▶ _WORK ITEM_: All lines below containing the string "from" are to be copied.

▶ _DATA EXTRACT_:
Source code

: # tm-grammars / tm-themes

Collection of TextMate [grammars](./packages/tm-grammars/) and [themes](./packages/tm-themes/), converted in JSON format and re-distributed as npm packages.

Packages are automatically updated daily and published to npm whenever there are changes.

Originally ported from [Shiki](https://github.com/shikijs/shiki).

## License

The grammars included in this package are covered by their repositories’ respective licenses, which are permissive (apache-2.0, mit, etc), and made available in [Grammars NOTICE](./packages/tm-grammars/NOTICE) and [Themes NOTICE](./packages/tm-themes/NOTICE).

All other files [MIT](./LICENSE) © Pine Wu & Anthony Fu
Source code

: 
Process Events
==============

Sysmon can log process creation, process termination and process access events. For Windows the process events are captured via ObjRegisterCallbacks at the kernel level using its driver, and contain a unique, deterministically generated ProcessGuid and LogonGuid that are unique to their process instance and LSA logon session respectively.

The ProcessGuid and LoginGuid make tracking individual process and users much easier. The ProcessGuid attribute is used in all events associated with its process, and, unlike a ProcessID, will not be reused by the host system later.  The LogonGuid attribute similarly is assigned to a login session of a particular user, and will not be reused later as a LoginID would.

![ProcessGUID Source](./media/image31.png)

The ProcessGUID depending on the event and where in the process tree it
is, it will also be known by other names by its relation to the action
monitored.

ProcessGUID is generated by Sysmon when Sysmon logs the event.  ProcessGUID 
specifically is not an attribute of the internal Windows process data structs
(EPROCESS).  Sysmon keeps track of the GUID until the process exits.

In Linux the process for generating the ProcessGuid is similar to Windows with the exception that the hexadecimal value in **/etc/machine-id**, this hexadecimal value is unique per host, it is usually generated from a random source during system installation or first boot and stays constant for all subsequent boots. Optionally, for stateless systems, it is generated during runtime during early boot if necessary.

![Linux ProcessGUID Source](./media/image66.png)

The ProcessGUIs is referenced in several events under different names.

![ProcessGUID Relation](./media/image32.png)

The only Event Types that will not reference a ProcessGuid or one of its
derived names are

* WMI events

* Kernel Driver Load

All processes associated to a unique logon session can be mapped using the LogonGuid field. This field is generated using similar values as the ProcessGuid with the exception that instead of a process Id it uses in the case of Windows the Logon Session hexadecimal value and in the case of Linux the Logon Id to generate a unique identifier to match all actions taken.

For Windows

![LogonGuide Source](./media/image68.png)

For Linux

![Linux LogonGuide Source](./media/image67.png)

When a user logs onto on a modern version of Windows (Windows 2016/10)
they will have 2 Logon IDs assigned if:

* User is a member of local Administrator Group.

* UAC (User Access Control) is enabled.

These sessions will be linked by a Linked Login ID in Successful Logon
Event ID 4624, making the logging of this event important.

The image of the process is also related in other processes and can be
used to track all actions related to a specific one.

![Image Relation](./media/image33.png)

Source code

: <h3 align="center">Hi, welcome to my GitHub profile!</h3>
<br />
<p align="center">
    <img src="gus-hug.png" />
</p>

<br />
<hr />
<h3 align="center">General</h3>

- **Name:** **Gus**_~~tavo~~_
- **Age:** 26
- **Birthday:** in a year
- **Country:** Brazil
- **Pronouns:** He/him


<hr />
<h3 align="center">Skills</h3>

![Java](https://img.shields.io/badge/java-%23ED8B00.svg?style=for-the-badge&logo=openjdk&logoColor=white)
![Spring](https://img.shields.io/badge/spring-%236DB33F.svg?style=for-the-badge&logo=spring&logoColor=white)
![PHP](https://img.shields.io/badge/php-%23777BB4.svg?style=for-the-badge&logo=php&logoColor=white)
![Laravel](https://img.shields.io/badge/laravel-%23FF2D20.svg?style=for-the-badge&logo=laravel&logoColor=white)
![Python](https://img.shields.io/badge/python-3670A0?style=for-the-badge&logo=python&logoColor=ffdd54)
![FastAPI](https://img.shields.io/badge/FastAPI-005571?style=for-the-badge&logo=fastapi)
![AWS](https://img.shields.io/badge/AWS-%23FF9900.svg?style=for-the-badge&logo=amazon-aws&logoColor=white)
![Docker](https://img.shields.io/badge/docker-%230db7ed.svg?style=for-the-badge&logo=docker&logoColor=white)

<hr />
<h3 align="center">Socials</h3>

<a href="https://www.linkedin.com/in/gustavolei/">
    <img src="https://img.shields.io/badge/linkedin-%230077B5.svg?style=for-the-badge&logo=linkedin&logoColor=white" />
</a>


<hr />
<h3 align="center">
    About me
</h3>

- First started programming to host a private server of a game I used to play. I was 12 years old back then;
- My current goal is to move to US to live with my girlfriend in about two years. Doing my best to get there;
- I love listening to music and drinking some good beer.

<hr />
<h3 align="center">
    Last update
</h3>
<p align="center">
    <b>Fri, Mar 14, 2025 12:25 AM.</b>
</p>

▶ _FINISHED TASK_:
Originally ported from [Shiki](https://github.com/shikijs/shiki).
In Linux the process for generating the ProcessGuid is similar to Windows with the exception that the hexadecimal value in **/etc/machine-id**, this hexadecimal value is unique per host, it is usually generated from a random source during system installation or first boot and stays constant for all subsequent boots. Optionally, for stateless systems, it is generated during runtime during early boot if necessary.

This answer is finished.